Tabi sırların amacına, içeriğine, süresine göre kendi içlerinde ayrıldığını söylemek de mümkün, her birinin de farklı işlevleri var. Bazen sürpriz, eğlence, hediye gibi amaçları olan tatlı sırlar tutulabiliyor. Böyle sırlar bağlamında aile içinde veya arkadaşlıklarda kısa süreli koalisyonlar oluşturulabiliyor. Örneğin, annenin doğum günü için parti hazırlayan baba-çocuk, ebeveynin evlilik yıl dönümü için sürpriz hazırlayan kardeşler ortak bir sırrı ve sorumluluğu paylaşıyor. Bu tatlı sırrı saklamanın keyfini birlikte sürüyorlar ve bu sır daha çok vakit geçirmeyi, haberleşmeyi, birbirinin farklı özelliklerini keşfetmeyi de beraberinde getirebiliyor. Ya da bazen kişinin kendine saklamak istediği ya da bir ilişkiye özgü sırlar, alanlar da olabiliyor. Kişinin kilosu ya da vücudunun herhangi bir özelliği, gizli kamasını istediği bir ilgi alanı olabilir. Ya da ilişkilerde hitap şekilleri, bazı hikayeler, anılar bize kalsın şeklinde ayrılabilir. Bu bizim aramızda, bize özel denilen şeyler/sırlar ilişkide yakınlık ve güvenin göstergesidir. Sıklıkla yakınlık ve güvenin artmasına da destek olur. Yakın bir arkadaşınızı düşünün, ona “ya ben X’den hoşlanıyorum ama aramızda kalsın” dediğiniz andan itibaren artık daha yakın olmaya, dertleşmeye başlarsınız. En azından arkadaşınızdan bunu beklersiniz. O da bu arkadaşlık ilişkisinin özel olduğunu düşünmeye ve daha fazla paylaşmaya, ilişkiye daha çok duygusal yatırım yapmaya başlayabilir. Bazen talihsiz olarak arkadaşınız bu kadar yakınlaşmayı istemeyebilir. Bunu da kabullenmek gerekiyor. Öte yandan bahsettiğimiz bu sırlar çoğu zaman ilişkilerde bir sözleşme görevi görür ve ifşa edilmesi bir ihanet gibi algılanabilir, kişiyi ve ilişkiyi zedeleyebilir.[2]

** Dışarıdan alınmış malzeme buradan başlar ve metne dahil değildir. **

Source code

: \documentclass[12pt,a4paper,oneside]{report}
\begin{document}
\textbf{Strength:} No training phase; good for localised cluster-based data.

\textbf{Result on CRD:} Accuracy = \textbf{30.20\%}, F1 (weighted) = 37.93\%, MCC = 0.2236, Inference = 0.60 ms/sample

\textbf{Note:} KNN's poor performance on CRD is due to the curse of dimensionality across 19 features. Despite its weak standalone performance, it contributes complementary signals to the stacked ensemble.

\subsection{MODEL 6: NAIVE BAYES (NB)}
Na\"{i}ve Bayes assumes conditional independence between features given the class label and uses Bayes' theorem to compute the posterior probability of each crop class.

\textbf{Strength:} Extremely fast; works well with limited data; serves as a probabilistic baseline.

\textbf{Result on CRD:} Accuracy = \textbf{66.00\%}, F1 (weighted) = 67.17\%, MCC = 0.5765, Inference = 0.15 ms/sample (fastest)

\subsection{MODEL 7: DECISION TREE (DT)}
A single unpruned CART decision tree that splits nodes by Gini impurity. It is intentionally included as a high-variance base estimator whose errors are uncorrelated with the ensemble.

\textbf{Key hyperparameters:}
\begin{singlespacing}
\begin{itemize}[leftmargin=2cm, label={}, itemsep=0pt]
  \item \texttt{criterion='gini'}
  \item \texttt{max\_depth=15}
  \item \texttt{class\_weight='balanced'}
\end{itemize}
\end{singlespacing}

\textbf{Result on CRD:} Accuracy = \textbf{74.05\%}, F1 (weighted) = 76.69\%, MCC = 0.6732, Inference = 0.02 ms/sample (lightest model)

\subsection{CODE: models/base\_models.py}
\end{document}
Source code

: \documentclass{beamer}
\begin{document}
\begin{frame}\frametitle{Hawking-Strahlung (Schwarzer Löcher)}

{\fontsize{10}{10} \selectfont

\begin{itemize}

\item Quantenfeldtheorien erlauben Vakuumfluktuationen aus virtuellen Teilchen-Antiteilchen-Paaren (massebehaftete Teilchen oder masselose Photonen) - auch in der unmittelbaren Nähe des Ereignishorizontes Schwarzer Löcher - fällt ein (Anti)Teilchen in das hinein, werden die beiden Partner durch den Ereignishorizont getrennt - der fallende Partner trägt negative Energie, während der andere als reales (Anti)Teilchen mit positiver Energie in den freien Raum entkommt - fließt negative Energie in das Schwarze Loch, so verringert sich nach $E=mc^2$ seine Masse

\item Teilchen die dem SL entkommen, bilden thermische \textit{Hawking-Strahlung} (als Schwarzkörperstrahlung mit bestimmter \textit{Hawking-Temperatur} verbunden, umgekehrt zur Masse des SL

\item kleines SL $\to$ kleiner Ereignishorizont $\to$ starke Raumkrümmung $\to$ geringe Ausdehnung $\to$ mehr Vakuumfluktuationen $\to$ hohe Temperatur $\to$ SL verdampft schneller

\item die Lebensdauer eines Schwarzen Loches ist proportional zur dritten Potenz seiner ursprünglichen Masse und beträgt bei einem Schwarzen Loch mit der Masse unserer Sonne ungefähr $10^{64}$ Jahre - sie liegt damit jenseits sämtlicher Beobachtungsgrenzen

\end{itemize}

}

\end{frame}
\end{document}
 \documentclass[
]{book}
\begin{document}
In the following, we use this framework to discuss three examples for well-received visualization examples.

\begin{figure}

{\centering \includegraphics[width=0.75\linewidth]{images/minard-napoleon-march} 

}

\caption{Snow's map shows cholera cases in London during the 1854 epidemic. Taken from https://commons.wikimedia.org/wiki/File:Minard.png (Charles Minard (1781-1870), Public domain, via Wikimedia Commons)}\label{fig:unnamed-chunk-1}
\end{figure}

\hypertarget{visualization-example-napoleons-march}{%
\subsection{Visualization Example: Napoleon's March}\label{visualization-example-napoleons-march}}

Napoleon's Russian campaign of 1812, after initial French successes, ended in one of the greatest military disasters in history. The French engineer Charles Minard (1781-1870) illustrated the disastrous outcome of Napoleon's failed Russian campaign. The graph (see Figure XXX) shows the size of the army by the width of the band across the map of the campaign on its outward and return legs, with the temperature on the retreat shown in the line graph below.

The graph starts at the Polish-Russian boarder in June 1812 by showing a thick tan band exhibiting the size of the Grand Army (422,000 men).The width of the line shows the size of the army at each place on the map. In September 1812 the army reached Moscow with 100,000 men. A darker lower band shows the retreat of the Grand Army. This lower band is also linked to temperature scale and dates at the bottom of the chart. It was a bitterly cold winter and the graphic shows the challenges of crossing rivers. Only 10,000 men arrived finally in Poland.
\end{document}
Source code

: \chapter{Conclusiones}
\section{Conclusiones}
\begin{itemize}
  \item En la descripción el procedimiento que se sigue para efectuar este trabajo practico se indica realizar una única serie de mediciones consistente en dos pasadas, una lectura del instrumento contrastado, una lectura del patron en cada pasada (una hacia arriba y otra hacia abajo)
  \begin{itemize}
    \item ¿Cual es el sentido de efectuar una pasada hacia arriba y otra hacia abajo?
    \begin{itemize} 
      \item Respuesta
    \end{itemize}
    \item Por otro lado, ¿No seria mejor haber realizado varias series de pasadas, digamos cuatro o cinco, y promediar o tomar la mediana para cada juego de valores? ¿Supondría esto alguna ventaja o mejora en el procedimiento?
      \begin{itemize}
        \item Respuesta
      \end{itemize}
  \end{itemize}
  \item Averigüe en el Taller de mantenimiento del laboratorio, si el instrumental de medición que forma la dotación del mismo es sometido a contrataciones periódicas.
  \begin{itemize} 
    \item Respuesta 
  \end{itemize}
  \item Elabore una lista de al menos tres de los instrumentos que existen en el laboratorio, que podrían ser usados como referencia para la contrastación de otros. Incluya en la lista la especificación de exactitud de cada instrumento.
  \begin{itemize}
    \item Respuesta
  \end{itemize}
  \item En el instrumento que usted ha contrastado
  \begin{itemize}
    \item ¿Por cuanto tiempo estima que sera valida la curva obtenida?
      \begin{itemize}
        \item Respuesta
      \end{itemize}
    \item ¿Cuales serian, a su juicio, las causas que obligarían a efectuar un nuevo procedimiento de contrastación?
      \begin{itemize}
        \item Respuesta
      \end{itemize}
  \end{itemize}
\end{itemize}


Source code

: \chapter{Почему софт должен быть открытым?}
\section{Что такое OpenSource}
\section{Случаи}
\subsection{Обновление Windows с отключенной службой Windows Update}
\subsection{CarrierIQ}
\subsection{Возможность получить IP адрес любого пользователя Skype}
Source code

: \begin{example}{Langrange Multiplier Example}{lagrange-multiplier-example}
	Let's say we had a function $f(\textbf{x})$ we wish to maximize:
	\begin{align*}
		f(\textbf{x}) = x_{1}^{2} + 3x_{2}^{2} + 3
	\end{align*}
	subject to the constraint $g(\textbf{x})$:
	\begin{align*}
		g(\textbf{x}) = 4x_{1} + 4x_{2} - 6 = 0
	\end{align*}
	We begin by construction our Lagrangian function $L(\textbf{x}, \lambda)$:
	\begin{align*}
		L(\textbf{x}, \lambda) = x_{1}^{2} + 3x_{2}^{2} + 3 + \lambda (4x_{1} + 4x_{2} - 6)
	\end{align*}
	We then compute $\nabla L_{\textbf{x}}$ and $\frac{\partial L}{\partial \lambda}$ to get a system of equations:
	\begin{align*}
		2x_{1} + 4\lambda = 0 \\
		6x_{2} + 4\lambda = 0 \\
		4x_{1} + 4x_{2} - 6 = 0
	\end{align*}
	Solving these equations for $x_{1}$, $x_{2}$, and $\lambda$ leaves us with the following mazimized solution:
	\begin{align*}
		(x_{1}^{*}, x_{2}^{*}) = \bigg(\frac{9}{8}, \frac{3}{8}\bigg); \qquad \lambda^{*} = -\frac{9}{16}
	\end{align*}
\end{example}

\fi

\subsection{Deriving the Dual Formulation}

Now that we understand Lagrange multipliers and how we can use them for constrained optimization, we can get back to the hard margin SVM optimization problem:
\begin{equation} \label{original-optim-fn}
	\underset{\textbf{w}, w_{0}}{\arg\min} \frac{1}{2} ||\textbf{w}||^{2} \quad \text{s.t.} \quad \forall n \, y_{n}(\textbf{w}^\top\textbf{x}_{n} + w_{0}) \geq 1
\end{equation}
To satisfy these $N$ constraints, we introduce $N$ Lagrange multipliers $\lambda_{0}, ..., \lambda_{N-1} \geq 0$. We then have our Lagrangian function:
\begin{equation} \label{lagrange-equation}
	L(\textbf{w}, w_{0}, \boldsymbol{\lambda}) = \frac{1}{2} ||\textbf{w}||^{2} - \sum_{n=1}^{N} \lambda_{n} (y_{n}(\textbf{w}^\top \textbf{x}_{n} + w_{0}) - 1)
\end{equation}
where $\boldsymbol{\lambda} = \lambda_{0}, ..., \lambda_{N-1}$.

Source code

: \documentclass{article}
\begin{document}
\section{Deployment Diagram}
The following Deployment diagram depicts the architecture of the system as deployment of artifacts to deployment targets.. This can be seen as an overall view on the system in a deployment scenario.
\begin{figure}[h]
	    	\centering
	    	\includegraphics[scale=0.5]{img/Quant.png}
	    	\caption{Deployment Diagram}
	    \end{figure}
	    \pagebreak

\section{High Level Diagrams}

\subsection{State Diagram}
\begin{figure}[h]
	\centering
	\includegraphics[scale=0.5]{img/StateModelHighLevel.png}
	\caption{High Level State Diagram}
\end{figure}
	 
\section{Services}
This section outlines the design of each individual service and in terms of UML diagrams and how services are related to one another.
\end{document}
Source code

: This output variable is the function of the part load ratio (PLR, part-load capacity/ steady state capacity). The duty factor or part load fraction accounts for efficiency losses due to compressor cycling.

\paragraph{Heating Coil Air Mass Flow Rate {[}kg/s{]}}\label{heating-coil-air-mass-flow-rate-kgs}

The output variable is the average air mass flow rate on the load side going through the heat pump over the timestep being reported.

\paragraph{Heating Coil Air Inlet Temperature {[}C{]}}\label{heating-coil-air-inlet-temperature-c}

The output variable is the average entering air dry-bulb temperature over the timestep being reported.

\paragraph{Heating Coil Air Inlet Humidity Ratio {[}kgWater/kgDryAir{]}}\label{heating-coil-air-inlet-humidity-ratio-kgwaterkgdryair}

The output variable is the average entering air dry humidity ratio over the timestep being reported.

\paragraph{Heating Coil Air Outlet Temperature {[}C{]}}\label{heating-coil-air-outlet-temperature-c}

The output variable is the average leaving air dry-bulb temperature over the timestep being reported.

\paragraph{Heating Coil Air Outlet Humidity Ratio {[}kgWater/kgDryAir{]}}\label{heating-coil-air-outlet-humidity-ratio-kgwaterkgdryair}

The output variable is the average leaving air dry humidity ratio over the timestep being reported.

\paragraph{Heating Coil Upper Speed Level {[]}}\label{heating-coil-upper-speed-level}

Tüm bunların yanında bazı sırlar var ki kişi içerlerde bir yerde paylaşmaya çok ihtiyaç duysa da gün sonunda korku, utanç gibi duygularla gizlemek zorunda hissedebiliyor. Bazı sırlar aile içinde ya da ilişkide diğer muhatabından, muhataplarından saklanabiliyor hatta bazen kuşaklarca sürdürülebiliyor. Din, etnik köken, kimlik, cinsel yönelim, ailelerin psikolojik hastalık geçmişi, travmatik olaylar, intiharlar, istismar, evlat edinme, ilişkilerde aldatma-aldatılma gibi ele alması, konuşması oldukça güç olan, çok zor duyguları ya da baş edilmesi güç sonuçları ortaya çıkarabilecek durumlarda kişiler bunu saklama eğiliminde olabiliyorlar. Elbette ki bu sırları saklamanın ardında çoğunlukla kişilerin kendilerinin, ailenin ya da ilişkinin dağılması, zarar görmesi gibi ciddi korkular, kaygılar yer alabiliyor. Kişi ya da kişiler için o an en doğru, en az zarar görülecek olan seçenek bu sırrı saklamak, gömmek gibi görünebiliyor. Ancak bu, uzun vadede kişiler için zorlayıcı, yıpratıcı deneyimlere dönüşebiliyor ve varsayılanın aksine çoğunlukla ilişkiler zarar görüyor.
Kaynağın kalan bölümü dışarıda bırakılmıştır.